I knew how a stone this big would mark a person like me: as a social climber, as one of those people the moedermafia was talking about—a patser.

For the most part, Thomas knows about my past—my absent father, my estranged mother, my childhood marked by neglect and freebie hand-me-downs.

He knows that the day after my sixteenth birthday I took off, and that it took my mom three weeks to realize I’d skipped town.

He knows that while I’ve worked hard to reinvent myself into someone who might belong in his life, I wear the clothes and diamonds like flashy, fancy masks, covering up the parts of me I don’t want others to see.

My husband knows a lot about me, but he doesn’t know everything.

That day, though, he brushed off my worries with a smile.

“You’re a Prins now, . Soon you’ll be telling me your diamond is too small.”
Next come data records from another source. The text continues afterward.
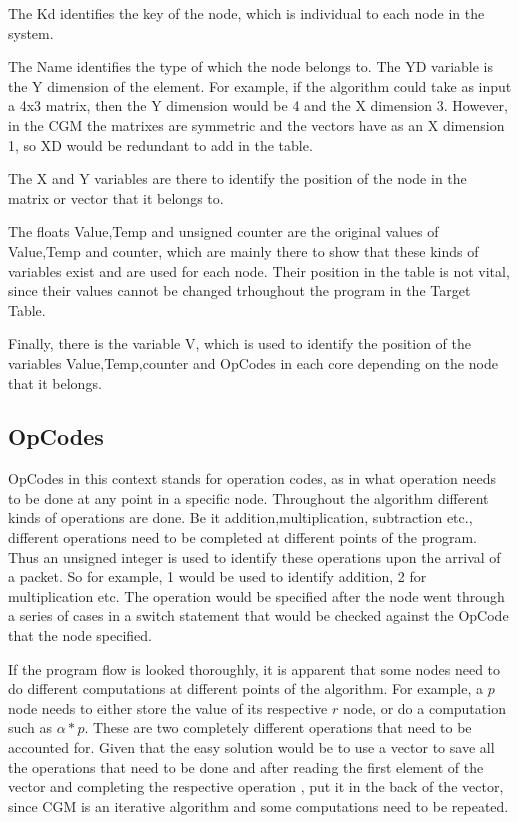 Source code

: \documentclass[12pt,a4paper]{article}
\begin{document}
The Kd identifies the key of the node, which is individual to each node in the system. 

The Name identifies the type of which the node belongs to. The YD variable is the Y dimension of the element. For example, if the algorithm could take as input a 4x3 matrix, then the Y dimension would be 4 and the X dimension 3. However, in the CGM the matrixes are symmetric and the vectors have as an X dimension 1, so XD would be redundant to add in the table. 

The X and Y variables are there to identify the position of the node in the matrix or vector that it belongs to. 

The floats Value,Temp and unsigned counter are the original values of Value,Temp and counter, which are mainly there to show that these kinds of variables exist and are used for each node. Their position in the table is not vital, since their values cannot be changed trhoughout the program in the Target Table. 

Finally, there is the variable V, which is used to identify the position of the variables Value,Temp,counter and OpCodes in each core depending on the node that it belongs.
\subsection{OpCodes}
OpCodes in this context stands for operation codes, as in what operation needs to be done at any point in a specific node. Throughout the algorithm different kinds of operations are done. Be it addition,multiplication, subtraction etc., different operations need to be completed at different points of the program. Thus an unsigned integer is used to identify these operations upon the arrival of a packet. So for example, 1 would be used to identify addition, 2 for multiplication etc. The operation would be specified after the node went through a series of cases in a switch statement that would be checked against the OpCode that the node specified.

If the program flow is looked thoroughly, it is apparent that some nodes need to do different computations at different points of the algorithm. For example, a $p$ node needs to either store the value of its respective $r$ node, or do a computation such as $\alpha *p$. These are two completely different operations that need to be accounted for. Given that the easy solution would be to use a vector to save all the operations that need to be done and after reading the first element of the vector and completing the respective operation , put it in the back of the vector, since CGM is an iterative algorithm and some computations need to be repeated.
\end{document}
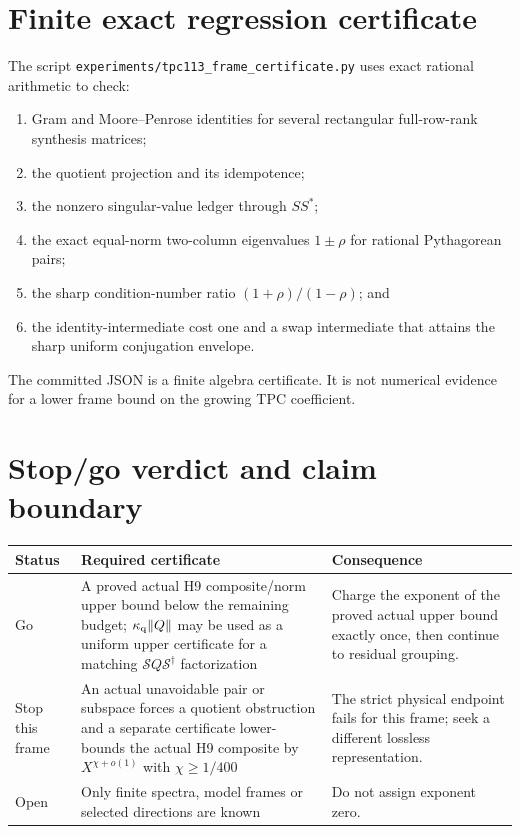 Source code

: \documentclass[11pt]{article}
\theoremstyle{definition}
\theoremstyle{remark}
\newcommand{\Syn}{\mathcal S}
\begin{document}
\section{Finite exact regression certificate}

The script
\texttt{experiments/tpc113\_frame\_certificate.py} uses exact rational
arithmetic to check:
\begin{enumerate}[leftmargin=2em]
\item Gram and Moore--Penrose identities for several rectangular
  full-row-rank synthesis matrices;
\item the quotient projection and its idempotence;
\item the nonzero singular-value ledger through \(SS^*\);
\item the exact equal-norm two-column eigenvalues \(1\pm\rho\) for
  rational Pythagorean pairs;
\item the sharp condition-number ratio
  \((1+\rho)/(1-\rho)\); and
\item the identity-intermediate cost one and a swap intermediate that
  attains the sharp uniform conjugation envelope.
\end{enumerate}
The committed JSON is a finite algebra certificate.  It is not
numerical evidence for a lower frame bound on the growing TPC
coefficient.

\section{Stop/go verdict and claim boundary}

\begin{center}
\small
\begin{tabularx}{\textwidth}{@{}p{}p{}X@{}}
\toprule
Status & Required certificate & Consequence\\
\midrule
Go &
A proved actual H9 composite/norm upper bound below the remaining
budget; \(\kappa_{\rm q}\|Q\|\) may be used as a uniform upper
certificate for a matching \(\Syn Q\Syn^\dagger\) factorization &
Charge the exponent of the proved actual upper bound exactly once,
then continue to residual grouping.\\
Stop this frame &
An actual unavoidable pair or subspace forces a quotient obstruction
and a separate certificate lower-bounds the actual H9 composite by
\(X^{\chi+o(1)}\) with \(\chi\ge1/400\) &
The strict physical endpoint fails for this frame; seek a different
lossless representation.\\
Open &
Only finite spectra, model frames or selected directions are known &
Do not assign exponent zero.\\
\bottomrule
\end{tabularx}
\end{center}
\end{document}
But Thomas lives in Prinsland, and the too-small complaint is never going to happen.

That’s what all those mothers at school don’t get.

The women speaking languages I don’t understand, the Americans with their expensive athletic gear, the moedermafia who think I don’t notice the way they catalogue my carats, totaling the numbers up in their head with a look of barely disguised venom.

They don’t get that I would trade it all, every ring and bracelet and necklace hanging from me like tinsel on a Christmas tree, pretty but temporary.

They can’t imagine that I’d happily give them every diamond in the vault for a husband who wants to have lunch with me.